(Dataset entries)
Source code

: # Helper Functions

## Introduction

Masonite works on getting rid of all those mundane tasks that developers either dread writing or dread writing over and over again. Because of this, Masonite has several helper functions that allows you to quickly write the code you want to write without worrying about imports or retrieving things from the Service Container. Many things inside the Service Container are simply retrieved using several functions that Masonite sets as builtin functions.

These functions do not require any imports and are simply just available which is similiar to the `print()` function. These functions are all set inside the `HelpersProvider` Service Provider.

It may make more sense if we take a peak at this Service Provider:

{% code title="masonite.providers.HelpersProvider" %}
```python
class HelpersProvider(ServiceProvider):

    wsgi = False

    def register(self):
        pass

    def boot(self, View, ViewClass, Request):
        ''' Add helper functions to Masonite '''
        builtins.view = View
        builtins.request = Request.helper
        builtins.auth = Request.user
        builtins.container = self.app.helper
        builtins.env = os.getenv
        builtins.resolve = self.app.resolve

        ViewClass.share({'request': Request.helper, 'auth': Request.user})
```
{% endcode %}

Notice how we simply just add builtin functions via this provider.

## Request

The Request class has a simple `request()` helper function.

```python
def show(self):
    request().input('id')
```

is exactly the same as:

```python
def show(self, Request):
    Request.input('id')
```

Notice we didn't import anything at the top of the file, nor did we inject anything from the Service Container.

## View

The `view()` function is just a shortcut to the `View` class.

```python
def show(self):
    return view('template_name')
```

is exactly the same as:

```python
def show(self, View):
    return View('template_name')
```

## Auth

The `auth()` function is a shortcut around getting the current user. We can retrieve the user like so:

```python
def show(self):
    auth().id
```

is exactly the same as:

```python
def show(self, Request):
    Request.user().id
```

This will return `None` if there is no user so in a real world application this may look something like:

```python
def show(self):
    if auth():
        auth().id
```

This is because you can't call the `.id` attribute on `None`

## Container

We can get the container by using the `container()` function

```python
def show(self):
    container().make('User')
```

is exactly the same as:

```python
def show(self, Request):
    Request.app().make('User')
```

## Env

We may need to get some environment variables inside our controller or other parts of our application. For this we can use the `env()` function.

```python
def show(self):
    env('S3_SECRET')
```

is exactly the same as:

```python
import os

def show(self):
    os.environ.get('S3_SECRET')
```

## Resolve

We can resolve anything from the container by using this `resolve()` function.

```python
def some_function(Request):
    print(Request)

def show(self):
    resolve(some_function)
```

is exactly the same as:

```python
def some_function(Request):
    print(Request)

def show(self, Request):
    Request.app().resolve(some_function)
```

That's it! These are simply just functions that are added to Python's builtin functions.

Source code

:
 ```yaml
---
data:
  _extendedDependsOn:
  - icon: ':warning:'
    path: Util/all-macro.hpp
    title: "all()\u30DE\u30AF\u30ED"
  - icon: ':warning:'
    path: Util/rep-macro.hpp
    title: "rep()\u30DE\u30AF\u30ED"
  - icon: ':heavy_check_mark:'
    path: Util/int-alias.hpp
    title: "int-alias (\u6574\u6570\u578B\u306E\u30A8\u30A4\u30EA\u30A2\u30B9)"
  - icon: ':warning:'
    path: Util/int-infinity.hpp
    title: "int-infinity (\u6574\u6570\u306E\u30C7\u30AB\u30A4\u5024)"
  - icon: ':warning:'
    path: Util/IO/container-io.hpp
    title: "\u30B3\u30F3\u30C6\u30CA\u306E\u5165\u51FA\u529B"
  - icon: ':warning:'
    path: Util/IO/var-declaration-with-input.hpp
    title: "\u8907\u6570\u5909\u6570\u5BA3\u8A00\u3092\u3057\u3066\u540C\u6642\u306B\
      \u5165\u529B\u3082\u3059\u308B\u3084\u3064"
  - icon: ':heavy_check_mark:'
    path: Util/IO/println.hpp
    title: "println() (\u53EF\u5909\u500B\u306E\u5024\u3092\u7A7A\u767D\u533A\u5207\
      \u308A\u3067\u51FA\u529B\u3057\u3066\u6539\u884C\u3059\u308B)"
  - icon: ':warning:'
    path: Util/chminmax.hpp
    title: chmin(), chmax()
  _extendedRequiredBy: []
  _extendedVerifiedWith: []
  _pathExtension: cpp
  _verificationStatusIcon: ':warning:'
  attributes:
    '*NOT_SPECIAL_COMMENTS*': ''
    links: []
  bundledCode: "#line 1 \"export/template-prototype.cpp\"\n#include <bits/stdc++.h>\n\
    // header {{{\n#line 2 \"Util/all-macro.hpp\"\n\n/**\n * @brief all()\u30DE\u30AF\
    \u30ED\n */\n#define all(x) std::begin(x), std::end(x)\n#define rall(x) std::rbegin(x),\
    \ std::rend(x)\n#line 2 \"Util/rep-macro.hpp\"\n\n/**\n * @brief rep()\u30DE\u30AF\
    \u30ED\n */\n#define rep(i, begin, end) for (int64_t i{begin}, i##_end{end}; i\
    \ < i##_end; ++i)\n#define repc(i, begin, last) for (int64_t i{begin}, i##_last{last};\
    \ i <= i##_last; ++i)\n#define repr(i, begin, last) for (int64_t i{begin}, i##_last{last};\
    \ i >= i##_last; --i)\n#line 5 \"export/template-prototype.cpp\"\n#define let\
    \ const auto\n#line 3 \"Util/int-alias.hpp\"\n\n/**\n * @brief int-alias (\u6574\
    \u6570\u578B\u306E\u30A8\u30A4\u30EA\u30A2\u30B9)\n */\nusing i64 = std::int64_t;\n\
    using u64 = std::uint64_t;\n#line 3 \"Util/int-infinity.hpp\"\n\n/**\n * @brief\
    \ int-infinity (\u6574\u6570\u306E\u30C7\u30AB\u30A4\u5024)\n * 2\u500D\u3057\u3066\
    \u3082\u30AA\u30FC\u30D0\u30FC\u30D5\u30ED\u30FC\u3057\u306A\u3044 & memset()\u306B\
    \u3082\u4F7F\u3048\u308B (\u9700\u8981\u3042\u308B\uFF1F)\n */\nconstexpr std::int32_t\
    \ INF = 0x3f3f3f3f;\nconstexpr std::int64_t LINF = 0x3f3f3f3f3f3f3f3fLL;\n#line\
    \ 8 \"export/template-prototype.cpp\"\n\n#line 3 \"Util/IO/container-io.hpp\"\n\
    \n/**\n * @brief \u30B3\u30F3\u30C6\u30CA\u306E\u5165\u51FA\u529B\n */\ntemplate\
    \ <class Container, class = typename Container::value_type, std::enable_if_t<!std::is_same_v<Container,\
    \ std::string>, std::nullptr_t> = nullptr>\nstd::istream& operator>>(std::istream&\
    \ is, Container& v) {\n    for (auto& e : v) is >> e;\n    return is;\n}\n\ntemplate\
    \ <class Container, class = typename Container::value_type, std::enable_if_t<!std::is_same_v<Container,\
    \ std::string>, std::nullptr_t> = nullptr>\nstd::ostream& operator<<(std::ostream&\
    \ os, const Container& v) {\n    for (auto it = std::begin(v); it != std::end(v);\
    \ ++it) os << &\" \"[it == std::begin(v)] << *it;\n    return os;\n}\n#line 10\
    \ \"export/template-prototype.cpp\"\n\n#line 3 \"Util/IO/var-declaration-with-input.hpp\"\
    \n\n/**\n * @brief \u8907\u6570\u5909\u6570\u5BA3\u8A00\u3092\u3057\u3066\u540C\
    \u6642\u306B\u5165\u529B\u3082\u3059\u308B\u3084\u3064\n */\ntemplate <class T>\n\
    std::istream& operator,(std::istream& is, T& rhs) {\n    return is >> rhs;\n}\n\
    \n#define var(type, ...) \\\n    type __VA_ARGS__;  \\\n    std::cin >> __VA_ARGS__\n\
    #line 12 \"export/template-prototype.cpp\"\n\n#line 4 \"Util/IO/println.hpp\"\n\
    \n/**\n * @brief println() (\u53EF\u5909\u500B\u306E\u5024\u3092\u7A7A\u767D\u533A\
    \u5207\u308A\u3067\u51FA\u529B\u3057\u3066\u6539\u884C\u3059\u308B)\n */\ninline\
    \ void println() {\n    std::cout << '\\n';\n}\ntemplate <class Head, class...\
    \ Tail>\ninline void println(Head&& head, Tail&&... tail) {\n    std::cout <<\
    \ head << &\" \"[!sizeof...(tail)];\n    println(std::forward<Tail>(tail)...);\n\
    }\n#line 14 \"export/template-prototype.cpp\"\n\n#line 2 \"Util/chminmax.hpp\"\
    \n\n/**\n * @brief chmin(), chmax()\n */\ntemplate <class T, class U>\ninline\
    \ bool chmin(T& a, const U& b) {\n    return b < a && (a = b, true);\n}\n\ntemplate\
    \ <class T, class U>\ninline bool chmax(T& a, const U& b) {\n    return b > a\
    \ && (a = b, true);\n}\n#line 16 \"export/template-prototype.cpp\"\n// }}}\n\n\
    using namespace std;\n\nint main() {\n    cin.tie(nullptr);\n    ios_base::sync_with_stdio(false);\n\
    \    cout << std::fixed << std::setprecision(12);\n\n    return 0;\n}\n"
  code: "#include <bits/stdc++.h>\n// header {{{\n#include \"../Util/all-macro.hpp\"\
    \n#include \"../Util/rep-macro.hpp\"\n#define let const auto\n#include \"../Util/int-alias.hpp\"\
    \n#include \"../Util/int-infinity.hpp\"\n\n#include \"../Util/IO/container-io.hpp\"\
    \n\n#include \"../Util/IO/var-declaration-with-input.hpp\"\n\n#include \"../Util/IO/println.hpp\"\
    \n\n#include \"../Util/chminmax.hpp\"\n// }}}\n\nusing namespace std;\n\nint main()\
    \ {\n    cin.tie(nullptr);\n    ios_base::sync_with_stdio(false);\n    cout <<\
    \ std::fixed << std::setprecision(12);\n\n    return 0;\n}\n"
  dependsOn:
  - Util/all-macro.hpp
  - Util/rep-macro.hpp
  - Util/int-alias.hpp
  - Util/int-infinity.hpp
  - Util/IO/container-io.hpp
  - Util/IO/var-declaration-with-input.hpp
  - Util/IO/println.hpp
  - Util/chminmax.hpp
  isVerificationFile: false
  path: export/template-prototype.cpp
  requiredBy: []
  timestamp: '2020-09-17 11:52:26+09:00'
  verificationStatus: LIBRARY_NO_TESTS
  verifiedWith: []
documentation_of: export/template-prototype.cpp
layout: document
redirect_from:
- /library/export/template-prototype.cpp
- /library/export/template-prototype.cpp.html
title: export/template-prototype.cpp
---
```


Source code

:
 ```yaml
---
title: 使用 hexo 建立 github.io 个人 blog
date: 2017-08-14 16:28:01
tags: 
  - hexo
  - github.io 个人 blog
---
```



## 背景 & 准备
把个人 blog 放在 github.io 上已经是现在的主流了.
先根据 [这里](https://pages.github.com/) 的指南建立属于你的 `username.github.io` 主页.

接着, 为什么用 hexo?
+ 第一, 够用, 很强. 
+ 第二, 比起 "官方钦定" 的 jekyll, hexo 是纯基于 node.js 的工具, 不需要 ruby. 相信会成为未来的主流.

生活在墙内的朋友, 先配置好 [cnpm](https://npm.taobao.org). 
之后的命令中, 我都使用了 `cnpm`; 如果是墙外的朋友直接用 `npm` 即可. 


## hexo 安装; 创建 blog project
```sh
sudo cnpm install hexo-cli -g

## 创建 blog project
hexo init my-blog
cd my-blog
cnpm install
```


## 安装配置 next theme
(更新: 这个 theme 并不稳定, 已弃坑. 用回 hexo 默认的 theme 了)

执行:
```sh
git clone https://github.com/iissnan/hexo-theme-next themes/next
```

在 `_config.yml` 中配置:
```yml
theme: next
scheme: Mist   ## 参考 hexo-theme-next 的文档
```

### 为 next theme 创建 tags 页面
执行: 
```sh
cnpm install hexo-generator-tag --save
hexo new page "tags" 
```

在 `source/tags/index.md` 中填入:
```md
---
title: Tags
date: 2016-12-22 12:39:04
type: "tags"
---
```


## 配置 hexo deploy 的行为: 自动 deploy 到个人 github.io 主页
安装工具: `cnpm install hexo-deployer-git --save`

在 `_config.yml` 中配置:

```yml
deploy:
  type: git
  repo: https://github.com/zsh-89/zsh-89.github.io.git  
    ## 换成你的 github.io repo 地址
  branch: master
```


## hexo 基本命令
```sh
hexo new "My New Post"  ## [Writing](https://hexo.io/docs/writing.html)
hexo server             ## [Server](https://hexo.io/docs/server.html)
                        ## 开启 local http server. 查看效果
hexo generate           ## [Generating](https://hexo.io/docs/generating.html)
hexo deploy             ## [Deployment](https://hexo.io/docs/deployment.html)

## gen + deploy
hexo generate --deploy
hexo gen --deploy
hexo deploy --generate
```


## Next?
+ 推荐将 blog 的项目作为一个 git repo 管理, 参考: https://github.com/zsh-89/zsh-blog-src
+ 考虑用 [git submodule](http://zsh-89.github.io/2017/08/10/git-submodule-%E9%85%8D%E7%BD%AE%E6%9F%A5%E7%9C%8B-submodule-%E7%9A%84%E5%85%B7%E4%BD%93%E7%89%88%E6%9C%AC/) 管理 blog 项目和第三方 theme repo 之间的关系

Activity:
Write down every line of the data above that includes the string "export".

Response to the task:
  bundledCode: "#line 1 \"export/template-prototype.cpp\"\n#include <bits/stdc++.h>\n\
    \ i >= i##_last; --i)\n#line 5 \"export/template-prototype.cpp\"\n#define let\
    \ 8 \"export/template-prototype.cpp\"\n\n#line 3 \"Util/IO/container-io.hpp\"\n\
    \ \"export/template-prototype.cpp\"\n\n#line 3 \"Util/IO/var-declaration-with-input.hpp\"\
    #line 12 \"export/template-prototype.cpp\"\n\n#line 4 \"Util/IO/println.hpp\"\n\
    }\n#line 14 \"export/template-prototype.cpp\"\n\n#line 2 \"Util/chminmax.hpp\"\
    \ && (a = b, true);\n}\n#line 16 \"export/template-prototype.cpp\"\n// }}}\n\n\
  path: export/template-prototype.cpp
documentation_of: export/template-prototype.cpp
- /library/export/template-prototype.cpp
- /library/export/template-prototype.cpp.html
title: export/template-prototype.cpp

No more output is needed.